Speriamo che ciò non accada, soprattutto per il bene della Sicilia.
Ci siamo, difatti, chiesti se questa regionopoli sia come la tangentopoli di vent’anni fa. Potrebbe essere peggiore. E vi spieghiamo perché.
Allora la corruzione correva tra i privati che sovvenzionavano i partiti per ottenere appalti e favori, ora sono i soggetti politici che, sotto la copertura di norme studiate ad hoc (come accaduto alla Regione Lazio), hanno saccheggiato le casse pubbliche. Con l’aggravante di dovere assistere a questa inqualificabile mangiatoia con un Paese, non parliamo addirittura della Sicilia, ridotto al lumicino. E se gli scandali dell’inizio degli anni Novanta portarono alla fine della prima Repubblica, quelli di oggi, forse, potrebbero chiudere la seconda Repubblica.
Non per nulla occorreva un uomo al di sopra delle parti, Mario Monti, per dichiarare il fallimento politico dei partiti e degli uomini che li hanno guidati. A sinistra, ricordiamo l’infausta caduta di ben due governi Prodi, traditi dagli stessi alleati; a destra, il disfacimento dell’armata berlusconiana, tradita dai compagni di viaggio, prima Bossi, poi Casini e buon ultimo quel Fini che per sopravvivere dichiara guerra al Cavaliere che lo aveva sdoganato dai retaggi del fascismo.
Adesso agli italiani si presentano due occasioni per verificare se il Paese è pronto a voltare pagina e, magari, a fondare una terza Repubblica. La prima occasione potrebbe verificarsi tra un mese in Sicilia con l’elezione del nuovo governatore; la seconda sarà tra meno di otto mesi e, naturalmente, dovrà decidere il futuro dell’Italia. I sondaggi prevedono, almeno ora, in queste due consultazioni un massiccio astensionismo. Malaffare all’interno delle istituzioni e sgretolamento dei due partiti maggiori, più il Pdl che il Pd, non danno molte certezze per il futuro. La «riserva», in questo caso Monti, fa comodo.
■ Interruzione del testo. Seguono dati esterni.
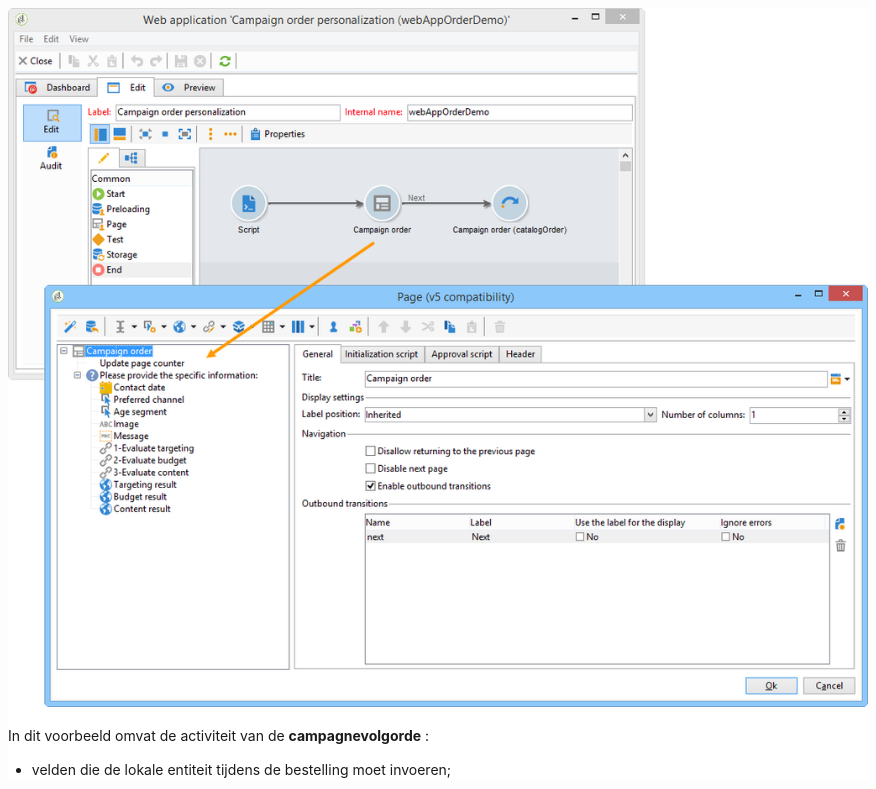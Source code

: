 ![](assets/mkg_dist_web_app1.png)

In dit voorbeeld omvat de activiteit van de **campagnevolgorde** :

* velden die de lokale entiteit tijdens de bestelling moet invoeren;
Alla luce di questa situazione, ciò che accadrà in Sicilia avrà riflessi nazionali. Qui da noi c’è una Regione paralizzata da liti personali, veleni, furberie, continui cambi di casacca. Addirittura anche una maggioranza uscita dalle urne è stata capovolta. Secondo accordi di bottega. I candidati oggi giocano sulla loro onorabilità (?) e sulla legalità (?). Gli interrogativi sono d’obbligo.
Un ammaccato centrodestra cerca in Nello Musumeci il simbolo per tornare a sperare; un diviso centrosinistra punta su Crocetta per tentare di unire le sue forze. Ci sarà poi da verificare se funzionano alcune alleanze, soprattutto quella tra Pd-Udc, con il Sel che invece va per la sua strada assieme all’Idv, con l’inatteso inciampo burocratico del caso Fava. Nel mezzo dei due contendenti, Crocetta e Musumeci, c’è Gianfranco Miccichè, figlio di una diaspora berlusconiana e ora alleato dell’ex avversario Raffaele Lombardo.
Ma non è il gioco politico che ci preoccupa. E’ invece il timore che eventuali scandali, sinora sottotraccia, avvelenino quello che resta del corpo martoriato della Sicilia. Sarebbe come dare una medicina sbagliata a un ammalato grave. E qui sarà difficile avere un medico alla Mario Monti.